--- START ---

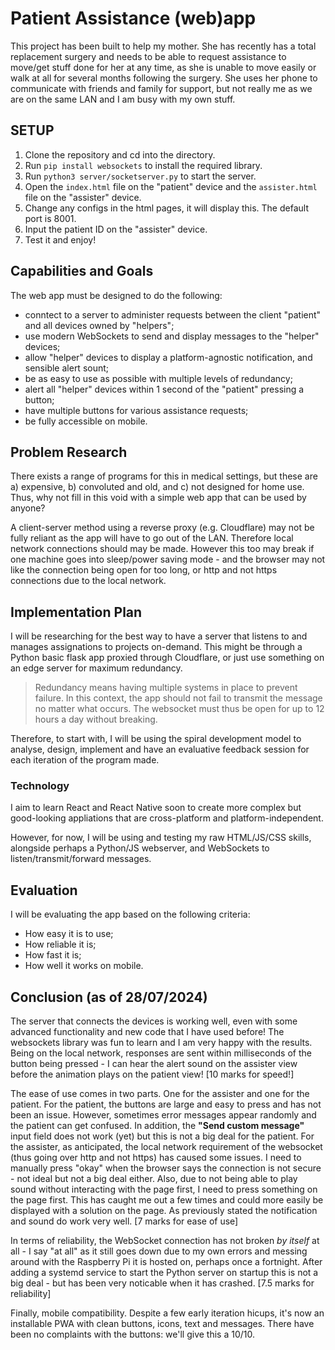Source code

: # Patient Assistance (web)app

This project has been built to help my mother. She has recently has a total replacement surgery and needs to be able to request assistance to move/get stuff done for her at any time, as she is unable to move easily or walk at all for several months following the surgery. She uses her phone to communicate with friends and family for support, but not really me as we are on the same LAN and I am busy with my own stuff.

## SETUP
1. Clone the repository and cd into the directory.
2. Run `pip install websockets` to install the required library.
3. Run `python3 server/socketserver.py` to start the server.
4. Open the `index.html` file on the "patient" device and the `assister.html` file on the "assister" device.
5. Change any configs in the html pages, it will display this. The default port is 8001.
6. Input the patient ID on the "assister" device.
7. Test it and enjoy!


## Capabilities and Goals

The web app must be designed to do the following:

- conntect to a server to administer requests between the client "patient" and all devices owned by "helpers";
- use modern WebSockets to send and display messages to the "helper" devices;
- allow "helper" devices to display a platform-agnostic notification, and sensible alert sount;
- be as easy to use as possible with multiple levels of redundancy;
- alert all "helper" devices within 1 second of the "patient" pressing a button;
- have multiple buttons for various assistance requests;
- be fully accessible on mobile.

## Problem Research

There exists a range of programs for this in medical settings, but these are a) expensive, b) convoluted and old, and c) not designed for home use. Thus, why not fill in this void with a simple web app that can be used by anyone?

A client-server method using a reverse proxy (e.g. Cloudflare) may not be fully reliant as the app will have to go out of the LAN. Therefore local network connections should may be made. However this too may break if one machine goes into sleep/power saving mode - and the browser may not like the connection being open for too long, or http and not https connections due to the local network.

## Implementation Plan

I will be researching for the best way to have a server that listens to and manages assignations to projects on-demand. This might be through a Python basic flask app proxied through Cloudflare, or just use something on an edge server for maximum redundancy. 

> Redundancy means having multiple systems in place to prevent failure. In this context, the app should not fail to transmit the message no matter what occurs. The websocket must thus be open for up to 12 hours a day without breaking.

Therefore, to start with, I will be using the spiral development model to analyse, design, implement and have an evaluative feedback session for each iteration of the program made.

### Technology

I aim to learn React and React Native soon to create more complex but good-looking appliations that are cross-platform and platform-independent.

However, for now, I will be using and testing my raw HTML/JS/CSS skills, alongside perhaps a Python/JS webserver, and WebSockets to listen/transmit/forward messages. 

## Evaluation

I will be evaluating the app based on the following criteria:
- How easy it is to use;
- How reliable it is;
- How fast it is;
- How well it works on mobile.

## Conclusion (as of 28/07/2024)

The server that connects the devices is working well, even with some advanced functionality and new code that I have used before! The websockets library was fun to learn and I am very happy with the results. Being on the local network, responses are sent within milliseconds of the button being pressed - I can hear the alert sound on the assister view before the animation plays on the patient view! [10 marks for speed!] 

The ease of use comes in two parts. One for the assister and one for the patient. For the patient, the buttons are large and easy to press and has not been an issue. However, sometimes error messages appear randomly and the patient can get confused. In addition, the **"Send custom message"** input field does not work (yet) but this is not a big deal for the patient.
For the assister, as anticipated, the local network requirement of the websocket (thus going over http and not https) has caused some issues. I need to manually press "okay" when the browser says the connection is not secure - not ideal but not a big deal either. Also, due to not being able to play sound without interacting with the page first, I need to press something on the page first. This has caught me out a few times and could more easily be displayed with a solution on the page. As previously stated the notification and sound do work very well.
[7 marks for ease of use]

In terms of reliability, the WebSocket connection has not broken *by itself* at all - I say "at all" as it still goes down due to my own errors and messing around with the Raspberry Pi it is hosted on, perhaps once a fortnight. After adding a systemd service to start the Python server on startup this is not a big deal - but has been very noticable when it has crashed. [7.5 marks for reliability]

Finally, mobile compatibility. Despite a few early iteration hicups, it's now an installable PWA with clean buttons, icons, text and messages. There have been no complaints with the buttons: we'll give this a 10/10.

--- END ---
--- START ---

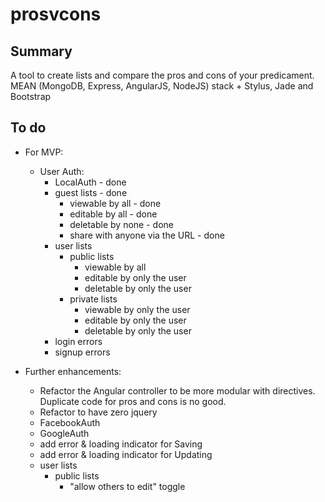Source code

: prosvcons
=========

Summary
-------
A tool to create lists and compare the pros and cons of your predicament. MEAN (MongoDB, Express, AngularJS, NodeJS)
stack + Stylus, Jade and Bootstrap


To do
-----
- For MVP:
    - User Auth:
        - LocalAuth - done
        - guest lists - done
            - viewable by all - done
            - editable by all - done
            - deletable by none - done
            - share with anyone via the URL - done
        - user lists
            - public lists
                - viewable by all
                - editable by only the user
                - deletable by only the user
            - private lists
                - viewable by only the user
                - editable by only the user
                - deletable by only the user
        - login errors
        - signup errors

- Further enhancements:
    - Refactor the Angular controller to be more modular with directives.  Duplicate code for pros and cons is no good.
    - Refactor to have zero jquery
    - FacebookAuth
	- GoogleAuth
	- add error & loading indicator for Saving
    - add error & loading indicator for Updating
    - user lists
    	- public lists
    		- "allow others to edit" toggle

--- END ---

What to produce: Send back exactly the lines of the listing above starting at the one with "- use modern" and ending at the one with "There exists a", inclusive, and no others.

Task response:
- use modern WebSockets to send and display messages to the "helper" devices;
- allow "helper" devices to display a platform-agnostic notification, and sensible alert sount;
- be as easy to use as possible with multiple levels of redundancy;
- alert all "helper" devices within 1 second of the "patient" pressing a button;
- have multiple buttons for various assistance requests;
- be fully accessible on mobile.

## Problem Research

There exists a range of programs for this in medical settings, but these are a) expensive, b) convoluted and old, and c) not designed for home use. Thus, why not fill in this void with a simple web app that can be used by anyone?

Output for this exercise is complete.